# [WHAT YOU ARE ASKED TO DO]
From the data below, retype exactly the lines starting with the one that contains "reorientation of liquid molecules adjacent" and ending with the one that contains "both molecular and", both included.

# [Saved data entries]
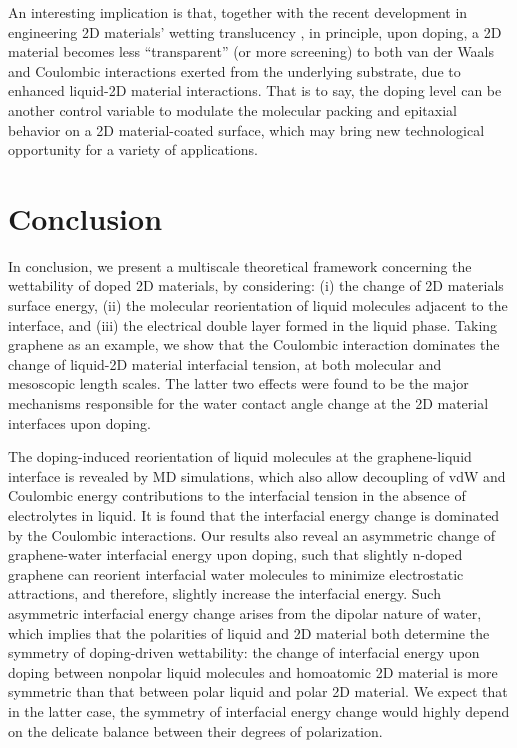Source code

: \documentclass[journal=ancac3,manuscript=article,email=true,hyperref=true,keywords=true]{achemso}
\begin{document}
An interesting implication is that, together with the recent
development in engineering 2D materials’ wetting translucency
\cite{raj_wettability_2013,rafiee_wetting_2012,shih_breakdown_2012,shih_wetting_2013},
in principle, upon doping, a 2D material becomes less “transparent” (or more screening)
to both van der Waals and Coulombic interactions exerted from the underlying
substrate, due to enhanced liquid-2D material interactions. That is to say, the doping level can be
another control variable to modulate the molecular packing and
epitaxial behavior on a 2D material-coated surface, which may bring
new technological opportunity for a variety of applications.


\section{Conclusion}
\label{sec:org7ecbeb5}

In conclusion, we present a multiscale theoretical framework
concerning the wettability of doped 2D materials, by considering: (i)
the change of 2D materials surface energy, (ii) the molecular
reorientation of liquid molecules adjacent to the interface, and (iii)
the electrical double layer formed in the liquid phase. Taking
graphene as an example, we show that the Coulombic interaction
dominates the change of liquid-2D material interfacial tension, at
both molecular and mesoscopic length scales. The latter two effects were
found to be the major mechanisms responsible for the water contact angle
change at the 2D material interfaces upon doping.

The doping-induced reorientation of liquid molecules at the
graphene-liquid interface is revealed by MD simulations, which also
allow decoupling of vdW and Coulombic energy contributions to the
interfacial tension in the absence of electrolytes in liquid. It is
found that the interfacial energy change is dominated by the Coulombic
interactions. Our results also reveal an asymmetric change of
graphene-water interfacial energy upon doping, such that slightly
n-doped graphene can reorient interfacial water molecules to minimize
electrostatic attractions, and therefore, slightly increase the
interfacial energy. Such asymmetric interfacial energy change arises
from the dipolar nature of water, which implies that the polarities of
liquid and 2D material both determine the symmetry of
doping-driven wettability: the change of interfacial energy upon
doping between nonpolar liquid molecules and homoatomic 2D material is
more symmetric than that between polar liquid and polar 2D
material. We expect that in the latter case, the symmetry of
interfacial energy change would highly depend on the delicate balance
between their degrees of polarization.
\end{document}
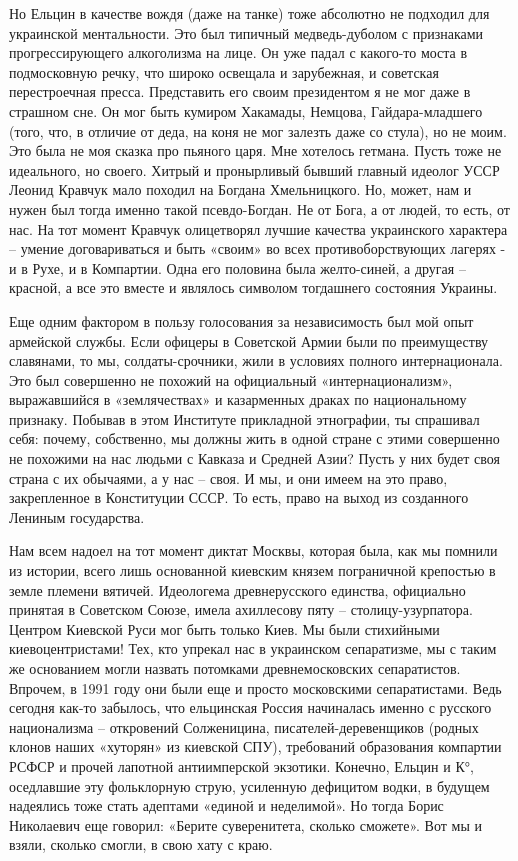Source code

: \begin{itemize}
\begin{itemize}
\begin{multicols}{2}
Но Ельцин в качестве вождя (даже на танке) тоже абсолютно не подходил для
украинской ментальности. Это был типичный медведь-дуболом с признаками
прогрессирующего алкоголизма на лице. Он уже падал с какого-то моста в
подмосковную речку, что широко освещала и зарубежная, и советская перестроечная
пресса. Представить его своим президентом я не мог даже в страшном сне. Он мог
быть кумиром Хакамады, Немцова, Гайдара-младшего (того, что, в отличие от деда,
на коня не мог залезть даже со стула), но не моим. Это была не моя сказка про
пьяного царя. Мне хотелось гетмана. Пусть тоже не идеального, но своего. Хитрый
и пронырливый бывший главный идеолог УССР Леонид Кравчук мало походил на
Богдана Хмельницкого. Но, может, нам и нужен был тогда именно такой
псевдо-Богдан. Не от Бога, а от людей, то есть, от нас. На тот момент Кравчук
олицетворял лучшие качества украинского характера – умение договариваться и
быть «своим» во всех противоборствующих лагерях - и в Рухе, и в Компартии.
Одна его половина была желто-синей, а другая – красной, а все это вместе и
являлось символом тогдашнего состояния Украины.
 
Еще одним фактором в пользу голосования за независимость был мой опыт армейской
службы. Если офицеры в Советской Армии были по преимуществу славянами, то мы,
солдаты-срочники, жили в условиях полного интернационала. Это был совершенно не
похожий на официальный «интернационализм», выражавшийся в «землячествах» и
казарменных драках по национальному признаку. Побывав в этом Институте
прикладной этнографии, ты спрашивал себя: почему, собственно, мы должны жить в
одной стране с этими совершенно не похожими на нас людьми с Кавказа и Средней
Азии? Пусть у них будет своя страна с их обычаями, а у нас – своя. И мы, и они
имеем на это право, закрепленное в Конституции СССР. То есть, право на выход из
созданного Лениным государства.

Нам всем надоел на тот момент диктат Москвы, которая была, как мы помнили из истории, всего лишь основанной киевским князем пограничной крепостью в земле племени вятичей. Идеологема древнерусского единства, официально принятая в Советском Союзе, имела ахиллесову пяту – столицу-узурпатора. Центром Киевской Руси мог быть только Киев. Мы были стихийными киевоцентристами! Тех, кто упрекал нас в украинском сепаратизме, мы с таким же основанием могли назвать потомками древнемосковских сепаратистов. Впрочем, в 1991 году они были еще и просто московскими сепаратистами. Ведь сегодня как-то забылось, что ельцинская Россия начиналась именно с русского национализма – откровений Солженицина, писателей-деревенщиков (родных клонов наших «хуторян» из киевской СПУ), требований образования компартии РСФСР и прочей лапотной антиимперской экзотики. Конечно, Ельцин и К°, оседлавшие эту фольклорную струю, усиленную дефицитом водки, в будущем надеялись тоже стать адептами «единой и неделимой». Но тогда Борис Николаевич еще говорил: «Берите суверенитета, сколько сможете». Вот мы и взяли, сколько смогли, в свою хату с краю.


\end{multicols}
\end{itemize}
\end{itemize}
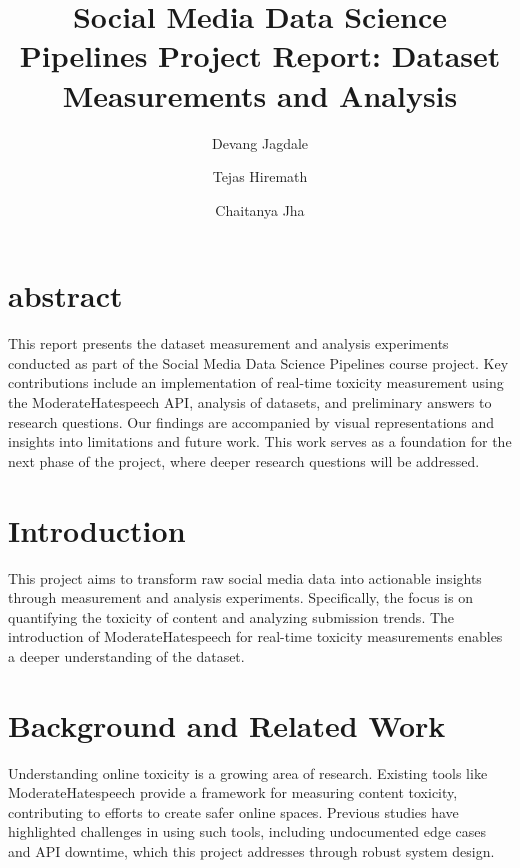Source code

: \documentclass[sigconf]{acmart}
\begin{document}
\title{Social Media Data Science Pipelines Project Report: Dataset Measurements and Analysis}

\author{Devang Jagdale}

\author{Tejas Hiremath}

\author{Chaitanya Jha}

\maketitle

\section{abstract}
This report presents the dataset measurement and analysis experiments conducted as part of the Social Media Data Science Pipelines course project. Key contributions include an implementation of real-time toxicity measurement using the ModerateHatespeech API, analysis of datasets, and preliminary answers to research questions. Our findings are accompanied by visual representations and insights into limitations and future work. This work serves as a foundation for the next phase of the project, where deeper research questions will be addressed.

\section{Introduction}
This project aims to transform raw social media data into actionable insights through measurement and analysis experiments. Specifically, the focus is on quantifying the toxicity of content and analyzing submission trends. The introduction of ModerateHatespeech for real-time toxicity measurements enables a deeper understanding of the dataset.

\section{Background and Related Work}
Understanding online toxicity is a growing area of research. Existing tools like ModerateHatespeech provide a framework for measuring content toxicity, contributing to efforts to create safer online spaces. Previous studies have highlighted challenges in using such tools, including undocumented edge cases and API downtime, which this project addresses through robust system design.
\end{document}
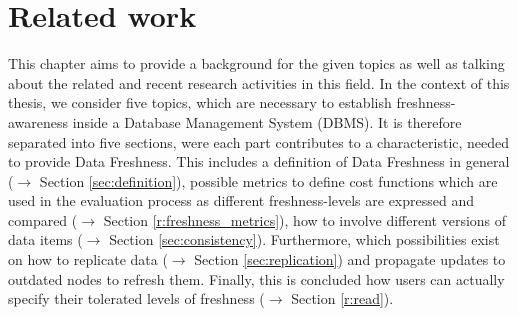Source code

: 
\chapter{Related work}
\label{c:related}

This chapter aims to provide a background for the given topics as well as talking about the related and recent research 
activities in this field. In the context of this thesis, we consider five topics, which are necessary to establish 
freshness-awareness inside a Database Management System (DBMS).
It is therefore separated into five sections, were each part contributes to a characteristic, needed to 
provide Data Freshness. This includes a definition of Data Freshness in general ($\rightarrow$ Section \ref{sec:definition}), 
possible metrics to define cost functions which are used
in the evaluation process as different freshness-levels are expressed and compared ($\rightarrow$ Section \ref{r:freshness_metrics}), 
how to involve different versions of data items ($\rightarrow$ Section \ref{sec:consistency}). 
Furthermore, which possibilities exist on how to replicate data ($\rightarrow$ Section \ref{sec:replication}) 
and propagate updates to outdated nodes to refresh them.
Finally, this is concluded how users can actually specify their tolerated levels of freshness ($\rightarrow$ Section \ref{r:read}).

# [SOLUTION]
reorientation of liquid molecules adjacent to the interface, and (iii)
the electrical double layer formed in the liquid phase. Taking
graphene as an example, we show that the Coulombic interaction
dominates the change of liquid-2D material interfacial tension, at
both molecular and mesoscopic length scales. The latter two effects were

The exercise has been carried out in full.